On the Road

Red light. Green light. Whoops, red light!

September 26, 2012

Anyone who has ever thumped his or her steering wheel in frustration at a green light turning red for no apparent reason just as you approach an intersection will appreciate this recent achievement from Carnegie Mellon University.



Researchers and engineers at Carnegie Mellon University have developed a high-tech traffic signal timing system that automatically adjusts and coordinates signal timing at adjoining intersections to accommodate varying traffic volumes. A pilot project in the Pittsburgh neighborhood of East Liberty has shown a reduction in vehicle wait times of 40%, a reduction in travel time through the area of 26% and a decline in exhaust emissions of about 21%.

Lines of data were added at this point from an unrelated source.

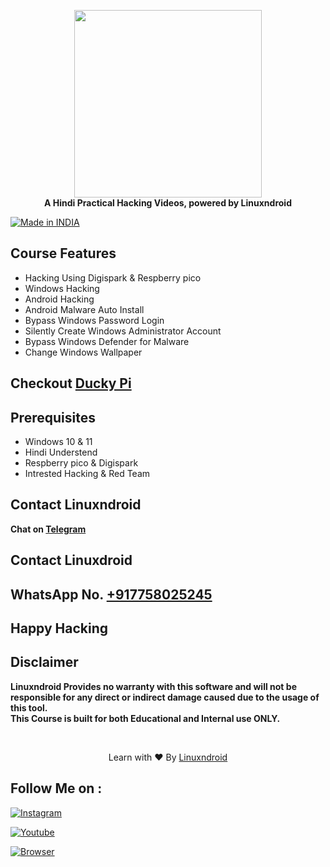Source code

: <p align="center">
<img src="https://blogger.googleusercontent.com/img/b/R29vZ2xl/AVvXsEgvpJZGb7XJnO5LQdqBKZ_etrlqArIzJYPZLgKgeK5RvUfEpiHuBkxk95zEGx1ml8Zu9NwknZ6_6rtfHWUQTmREHVx3URsf42g60a_qdJJKApgi1nuXMUWeZOID69fUzJ836fLGTwqsWw1Tewzg4h5pG_EVUTon9Bf6zTPDccUxjbl8DiEhVsa5YNLqbA/s320/DUCKY%20PI.jpg" height="300"><br>
<b>A Hindi Practical Hacking Videos, powered by Linuxndroid</b>
</p>

<a href="#"><img title="Made in INDIA" src="https://img.shields.io/badge/MADE%20IN%20-INDIA-orange?colorA=%23ff0000&colorB=%23017e40&style=for-the-badge"></a>

## Course Features
- Hacking Using Digispark & Respberry pico
- Windows Hacking 
- Android Hacking
- Android Malware Auto Install
- Bypass Windows Password Login
- Silently Create Windows Administrator Account
- Bypass Windows Defender for Malware
- Change Windows Wallpaper

## Checkout [Ducky Pi](https://shop-linuxndroid.in/product/duckypi/)
## Prerequisites 
 - Windows 10 & 11
 - Hindi Understend
 - Respberry pico & Digispark
 - Intrested Hacking & Red Team

## Contact Linuxndroid
<b>Chat on [Telegram](https://t.me/Linuxndroid/)</b>

## Contact Linuxdroid
## WhatsApp No. [+917758025245](https://api.whatsapp.com/send/?phone=917758025245&text=Hi+Linuxndroid&type=phone_number&app_absent=0)

## Happy Hacking
## Disclaimer
<b>Linuxndroid Provides no warranty with this software and will not be responsible for any direct or indirect damage caused due to the usage of this tool.<br>
This Course is built for both Educational and Internal use ONLY.</b>

<br>
<p align="center">Learn with ❤️ By <a href="https://shop-linuxndroid.in">Linuxndroid</a></p>


## Follow Me on :

[![Instagram](https://img.shields.io/badge/IG-linuxndroid-yellowgreen?style=for-the-badge&logo=instagram)](https://www.instagram.com/linuxndroid)

[![Youtube](https://img.shields.io/badge/Youtube-linuxndroid-redgreen?style=for-the-badge&logo=youtube)](https://www.youtube.com/channel/UC2O1Hfg-dDCbUcau5QWGcgg)

[![Browser](https://img.shields.io/badge/Website-linuxndroid-yellowred?style=for-the-badge&logo=browser)](https://www.linuxndroid.com)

This a quantum leap beyond simply synchronizing traffic signals -- which in itself isn't as easy as it might seem. Synchronizing traffic signals on a stretch of roadway will improve traffic flow as long as traffic remains within the timed parameters. If cars go too fast, they'll hit a red. If they go too slow, they'll eventually hit a red. On top of that, the greater the distance between the signals, the greater the likelihood that vehicles speed out of the sync timing. And sync'ing the lights only works in one direction; the cross streets don't see the benefits.

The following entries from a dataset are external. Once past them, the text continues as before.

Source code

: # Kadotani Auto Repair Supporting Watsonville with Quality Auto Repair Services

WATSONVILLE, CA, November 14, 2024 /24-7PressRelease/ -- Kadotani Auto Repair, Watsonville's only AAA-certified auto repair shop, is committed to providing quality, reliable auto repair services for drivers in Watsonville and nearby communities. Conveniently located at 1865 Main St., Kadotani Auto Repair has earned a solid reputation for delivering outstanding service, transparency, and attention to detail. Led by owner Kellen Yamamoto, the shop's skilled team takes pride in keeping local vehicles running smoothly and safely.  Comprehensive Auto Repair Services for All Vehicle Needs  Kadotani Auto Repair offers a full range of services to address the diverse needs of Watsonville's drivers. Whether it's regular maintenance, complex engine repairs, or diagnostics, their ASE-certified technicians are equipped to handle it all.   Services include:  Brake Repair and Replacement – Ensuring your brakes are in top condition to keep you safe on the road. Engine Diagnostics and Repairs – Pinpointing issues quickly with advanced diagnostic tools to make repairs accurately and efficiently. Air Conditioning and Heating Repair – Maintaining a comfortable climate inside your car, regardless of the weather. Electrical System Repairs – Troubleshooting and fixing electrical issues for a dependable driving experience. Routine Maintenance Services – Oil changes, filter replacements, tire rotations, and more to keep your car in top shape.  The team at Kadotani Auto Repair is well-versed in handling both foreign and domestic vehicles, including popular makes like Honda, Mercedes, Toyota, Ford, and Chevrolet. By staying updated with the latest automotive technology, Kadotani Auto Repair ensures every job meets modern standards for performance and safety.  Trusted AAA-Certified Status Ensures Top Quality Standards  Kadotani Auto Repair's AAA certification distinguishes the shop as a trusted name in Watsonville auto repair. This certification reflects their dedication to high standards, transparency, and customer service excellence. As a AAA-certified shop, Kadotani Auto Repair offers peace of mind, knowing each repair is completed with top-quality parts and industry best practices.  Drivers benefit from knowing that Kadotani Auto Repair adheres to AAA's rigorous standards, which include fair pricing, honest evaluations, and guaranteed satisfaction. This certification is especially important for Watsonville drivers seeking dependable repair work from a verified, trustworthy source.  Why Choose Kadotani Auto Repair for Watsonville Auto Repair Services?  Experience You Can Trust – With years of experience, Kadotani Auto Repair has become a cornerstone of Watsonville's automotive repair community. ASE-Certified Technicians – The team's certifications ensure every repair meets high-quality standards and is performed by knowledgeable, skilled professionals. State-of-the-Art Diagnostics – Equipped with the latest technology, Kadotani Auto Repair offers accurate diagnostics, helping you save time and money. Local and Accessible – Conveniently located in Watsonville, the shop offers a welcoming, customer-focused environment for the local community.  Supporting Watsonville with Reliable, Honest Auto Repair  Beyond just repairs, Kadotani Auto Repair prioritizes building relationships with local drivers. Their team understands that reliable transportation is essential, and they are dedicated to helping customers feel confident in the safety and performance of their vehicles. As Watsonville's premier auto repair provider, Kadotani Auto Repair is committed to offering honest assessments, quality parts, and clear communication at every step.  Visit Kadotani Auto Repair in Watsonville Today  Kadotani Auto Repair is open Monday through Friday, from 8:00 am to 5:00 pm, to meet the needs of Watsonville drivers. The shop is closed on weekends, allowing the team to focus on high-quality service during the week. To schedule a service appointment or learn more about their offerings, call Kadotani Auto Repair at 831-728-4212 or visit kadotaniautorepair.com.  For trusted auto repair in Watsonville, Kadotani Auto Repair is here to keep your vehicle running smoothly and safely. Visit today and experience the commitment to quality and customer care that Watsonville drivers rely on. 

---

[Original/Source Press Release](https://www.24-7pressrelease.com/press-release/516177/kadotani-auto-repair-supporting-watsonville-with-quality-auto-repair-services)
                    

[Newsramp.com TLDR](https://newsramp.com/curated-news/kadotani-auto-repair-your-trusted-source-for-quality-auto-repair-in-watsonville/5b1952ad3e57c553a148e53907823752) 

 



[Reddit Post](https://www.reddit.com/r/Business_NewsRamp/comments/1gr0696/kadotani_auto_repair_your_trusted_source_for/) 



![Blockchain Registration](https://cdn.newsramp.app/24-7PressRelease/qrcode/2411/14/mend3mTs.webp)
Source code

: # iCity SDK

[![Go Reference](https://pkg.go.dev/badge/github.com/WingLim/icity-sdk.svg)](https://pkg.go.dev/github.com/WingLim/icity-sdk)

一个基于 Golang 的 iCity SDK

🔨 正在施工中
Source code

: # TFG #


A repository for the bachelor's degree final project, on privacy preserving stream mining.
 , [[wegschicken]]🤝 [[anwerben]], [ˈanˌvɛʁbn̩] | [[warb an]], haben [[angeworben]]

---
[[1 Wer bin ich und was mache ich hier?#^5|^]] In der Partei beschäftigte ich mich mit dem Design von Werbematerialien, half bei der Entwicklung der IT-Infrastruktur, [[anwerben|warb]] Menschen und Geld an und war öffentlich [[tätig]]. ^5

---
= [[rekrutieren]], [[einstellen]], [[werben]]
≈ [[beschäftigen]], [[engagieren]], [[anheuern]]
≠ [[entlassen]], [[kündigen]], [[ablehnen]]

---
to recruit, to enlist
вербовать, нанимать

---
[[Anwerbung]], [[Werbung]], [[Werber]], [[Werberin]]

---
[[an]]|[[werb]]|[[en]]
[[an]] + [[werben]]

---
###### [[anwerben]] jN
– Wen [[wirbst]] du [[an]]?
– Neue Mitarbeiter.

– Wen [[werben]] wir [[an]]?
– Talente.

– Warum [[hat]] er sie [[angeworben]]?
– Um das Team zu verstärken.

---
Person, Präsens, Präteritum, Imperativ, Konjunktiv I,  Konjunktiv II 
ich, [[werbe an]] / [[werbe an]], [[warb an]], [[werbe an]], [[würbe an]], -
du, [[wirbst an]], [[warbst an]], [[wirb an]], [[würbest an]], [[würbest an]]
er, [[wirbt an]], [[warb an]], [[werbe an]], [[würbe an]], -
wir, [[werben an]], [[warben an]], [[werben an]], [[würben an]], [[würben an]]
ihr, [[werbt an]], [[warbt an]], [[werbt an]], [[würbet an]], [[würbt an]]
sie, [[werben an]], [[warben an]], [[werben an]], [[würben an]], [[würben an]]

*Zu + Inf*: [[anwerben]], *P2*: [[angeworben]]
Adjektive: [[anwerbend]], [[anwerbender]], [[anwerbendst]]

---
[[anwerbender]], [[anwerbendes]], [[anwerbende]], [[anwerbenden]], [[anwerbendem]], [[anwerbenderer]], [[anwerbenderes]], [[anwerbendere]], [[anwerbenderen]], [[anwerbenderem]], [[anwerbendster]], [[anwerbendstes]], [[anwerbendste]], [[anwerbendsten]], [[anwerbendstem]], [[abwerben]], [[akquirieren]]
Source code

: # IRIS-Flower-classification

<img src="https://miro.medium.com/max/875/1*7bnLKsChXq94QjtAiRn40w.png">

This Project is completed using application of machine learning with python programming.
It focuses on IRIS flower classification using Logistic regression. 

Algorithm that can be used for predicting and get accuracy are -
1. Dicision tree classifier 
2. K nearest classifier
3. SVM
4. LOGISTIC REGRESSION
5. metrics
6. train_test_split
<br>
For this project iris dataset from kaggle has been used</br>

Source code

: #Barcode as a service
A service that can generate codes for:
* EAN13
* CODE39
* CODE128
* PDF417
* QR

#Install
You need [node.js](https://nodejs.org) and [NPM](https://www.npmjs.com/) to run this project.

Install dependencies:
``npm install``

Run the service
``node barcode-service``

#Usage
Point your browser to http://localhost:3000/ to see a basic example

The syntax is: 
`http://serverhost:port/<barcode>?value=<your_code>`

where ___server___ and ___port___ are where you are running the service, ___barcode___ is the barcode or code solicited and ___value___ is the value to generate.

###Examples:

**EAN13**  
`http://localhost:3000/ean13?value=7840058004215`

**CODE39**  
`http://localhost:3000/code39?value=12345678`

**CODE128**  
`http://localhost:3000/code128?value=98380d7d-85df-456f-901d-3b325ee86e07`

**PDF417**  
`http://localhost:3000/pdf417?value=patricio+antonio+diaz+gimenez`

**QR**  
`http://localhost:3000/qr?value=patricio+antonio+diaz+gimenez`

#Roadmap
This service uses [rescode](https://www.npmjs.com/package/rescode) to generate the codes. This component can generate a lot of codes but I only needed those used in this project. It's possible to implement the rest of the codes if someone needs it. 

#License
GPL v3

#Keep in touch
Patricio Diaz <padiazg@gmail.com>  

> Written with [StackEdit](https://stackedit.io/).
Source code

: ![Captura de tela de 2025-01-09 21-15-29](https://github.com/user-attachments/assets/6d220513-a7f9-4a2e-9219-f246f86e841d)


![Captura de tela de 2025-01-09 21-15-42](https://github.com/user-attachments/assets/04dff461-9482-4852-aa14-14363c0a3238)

It's costly too. In the past, the signals had to be hard-wired together and timed from a single location. There are advantages to wireless communications between the signals, but that adds cost, too.

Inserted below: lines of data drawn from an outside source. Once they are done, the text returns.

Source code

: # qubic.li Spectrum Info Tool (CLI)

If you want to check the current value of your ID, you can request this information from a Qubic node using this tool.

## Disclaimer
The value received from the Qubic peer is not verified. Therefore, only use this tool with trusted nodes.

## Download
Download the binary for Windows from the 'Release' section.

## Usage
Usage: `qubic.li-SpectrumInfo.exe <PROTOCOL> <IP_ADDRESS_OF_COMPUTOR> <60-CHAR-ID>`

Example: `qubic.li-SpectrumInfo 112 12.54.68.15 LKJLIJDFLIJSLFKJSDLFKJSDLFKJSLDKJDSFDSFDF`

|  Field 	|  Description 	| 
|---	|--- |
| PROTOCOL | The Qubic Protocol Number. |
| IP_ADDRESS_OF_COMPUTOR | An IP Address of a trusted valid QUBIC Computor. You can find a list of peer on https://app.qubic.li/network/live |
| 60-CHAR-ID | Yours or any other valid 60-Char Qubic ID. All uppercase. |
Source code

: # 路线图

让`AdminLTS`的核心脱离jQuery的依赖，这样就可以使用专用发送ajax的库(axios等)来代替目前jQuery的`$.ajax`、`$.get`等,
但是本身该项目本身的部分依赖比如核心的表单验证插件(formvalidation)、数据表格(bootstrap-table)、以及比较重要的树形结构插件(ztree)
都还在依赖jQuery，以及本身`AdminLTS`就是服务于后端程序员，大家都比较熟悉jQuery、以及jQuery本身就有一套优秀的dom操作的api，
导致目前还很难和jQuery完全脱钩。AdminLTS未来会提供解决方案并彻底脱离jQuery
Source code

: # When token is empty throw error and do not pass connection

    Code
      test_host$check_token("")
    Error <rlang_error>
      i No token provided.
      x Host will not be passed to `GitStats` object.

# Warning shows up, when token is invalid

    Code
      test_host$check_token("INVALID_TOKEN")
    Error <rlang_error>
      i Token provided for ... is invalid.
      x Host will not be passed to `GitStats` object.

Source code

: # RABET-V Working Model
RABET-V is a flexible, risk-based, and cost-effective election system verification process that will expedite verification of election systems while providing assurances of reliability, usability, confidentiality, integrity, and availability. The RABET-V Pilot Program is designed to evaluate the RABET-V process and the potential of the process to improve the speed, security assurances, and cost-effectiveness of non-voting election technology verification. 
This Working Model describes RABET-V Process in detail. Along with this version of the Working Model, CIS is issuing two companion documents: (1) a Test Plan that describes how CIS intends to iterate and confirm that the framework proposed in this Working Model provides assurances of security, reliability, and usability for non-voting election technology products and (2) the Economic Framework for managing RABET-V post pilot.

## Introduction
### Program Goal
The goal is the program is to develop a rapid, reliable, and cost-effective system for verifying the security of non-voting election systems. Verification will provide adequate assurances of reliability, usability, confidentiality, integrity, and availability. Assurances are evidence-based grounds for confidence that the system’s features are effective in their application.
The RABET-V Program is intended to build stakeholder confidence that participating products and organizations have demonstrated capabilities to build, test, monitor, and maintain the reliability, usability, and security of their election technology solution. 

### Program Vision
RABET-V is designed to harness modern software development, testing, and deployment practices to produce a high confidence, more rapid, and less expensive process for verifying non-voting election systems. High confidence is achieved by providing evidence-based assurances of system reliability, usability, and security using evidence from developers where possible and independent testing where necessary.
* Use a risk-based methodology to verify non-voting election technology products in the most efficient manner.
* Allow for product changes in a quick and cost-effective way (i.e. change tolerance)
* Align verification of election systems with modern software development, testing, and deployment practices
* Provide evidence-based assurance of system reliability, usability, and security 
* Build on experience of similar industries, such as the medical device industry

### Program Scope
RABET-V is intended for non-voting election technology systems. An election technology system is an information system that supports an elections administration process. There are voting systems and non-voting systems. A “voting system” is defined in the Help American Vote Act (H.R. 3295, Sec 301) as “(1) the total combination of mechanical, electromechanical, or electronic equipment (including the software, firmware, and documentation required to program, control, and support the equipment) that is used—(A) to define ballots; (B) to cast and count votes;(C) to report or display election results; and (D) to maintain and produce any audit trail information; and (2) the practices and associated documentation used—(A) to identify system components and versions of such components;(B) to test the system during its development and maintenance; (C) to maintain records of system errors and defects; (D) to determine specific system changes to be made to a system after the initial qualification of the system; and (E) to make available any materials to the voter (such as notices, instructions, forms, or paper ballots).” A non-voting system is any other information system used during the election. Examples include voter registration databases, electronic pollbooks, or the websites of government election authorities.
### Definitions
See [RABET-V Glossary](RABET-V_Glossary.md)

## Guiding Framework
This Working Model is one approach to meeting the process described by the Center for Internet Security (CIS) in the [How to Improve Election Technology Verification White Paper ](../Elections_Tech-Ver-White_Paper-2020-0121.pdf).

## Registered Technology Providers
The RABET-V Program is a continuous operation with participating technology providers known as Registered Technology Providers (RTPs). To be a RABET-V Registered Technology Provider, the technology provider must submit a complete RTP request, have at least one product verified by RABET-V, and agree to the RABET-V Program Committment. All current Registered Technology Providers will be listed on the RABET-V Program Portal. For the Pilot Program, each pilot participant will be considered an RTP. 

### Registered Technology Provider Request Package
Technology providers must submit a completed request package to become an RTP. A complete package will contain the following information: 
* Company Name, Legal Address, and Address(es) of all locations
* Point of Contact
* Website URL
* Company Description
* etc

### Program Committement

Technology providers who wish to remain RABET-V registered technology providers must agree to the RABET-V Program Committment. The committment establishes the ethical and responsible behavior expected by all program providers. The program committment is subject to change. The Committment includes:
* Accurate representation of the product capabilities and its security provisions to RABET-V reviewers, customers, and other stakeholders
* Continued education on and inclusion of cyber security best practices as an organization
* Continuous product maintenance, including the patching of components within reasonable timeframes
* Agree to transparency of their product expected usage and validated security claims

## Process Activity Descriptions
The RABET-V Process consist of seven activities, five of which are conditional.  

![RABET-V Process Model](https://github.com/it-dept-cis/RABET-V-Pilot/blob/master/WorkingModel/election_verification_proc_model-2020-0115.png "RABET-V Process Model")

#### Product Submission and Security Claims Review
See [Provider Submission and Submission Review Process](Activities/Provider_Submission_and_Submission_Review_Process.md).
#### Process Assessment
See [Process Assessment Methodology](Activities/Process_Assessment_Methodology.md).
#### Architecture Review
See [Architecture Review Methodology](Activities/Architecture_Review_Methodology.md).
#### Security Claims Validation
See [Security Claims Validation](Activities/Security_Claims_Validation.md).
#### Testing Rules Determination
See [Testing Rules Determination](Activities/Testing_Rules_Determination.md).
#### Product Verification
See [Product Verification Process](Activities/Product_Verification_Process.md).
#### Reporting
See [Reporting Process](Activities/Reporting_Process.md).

The system developed by CMU is not only very cost effective, it uses road loop sensors and cameras to gauge traffic flow so it can adjust the timing of the lights accordingly.

A report published by the Pittsburgh Post-Gazette pegs the cost of the system -- used to manage traffic at nine intersections -- at a mere $150,000. In 2011, the Washington State Department of Transportation estimated that the benefit-cost relationship of simple traffic synchronization as 40:1, so the cost benefit to the CMU system could be exponentially higher.

The paper reports Allen Biehler, executive director of CMU's University Transportation Center and former state secretary of transportation, called the results of the pilot project "startling" -- a word you don't often hear from bureaucrats.

Why Do They Do That?

I really welcome such developments. In my 2 million miles of big-truck travel around North America, I've come across some incredibly stupid traffic light systems. Some even appear to have been set up to deliberately thwart rather than improve traffic flow.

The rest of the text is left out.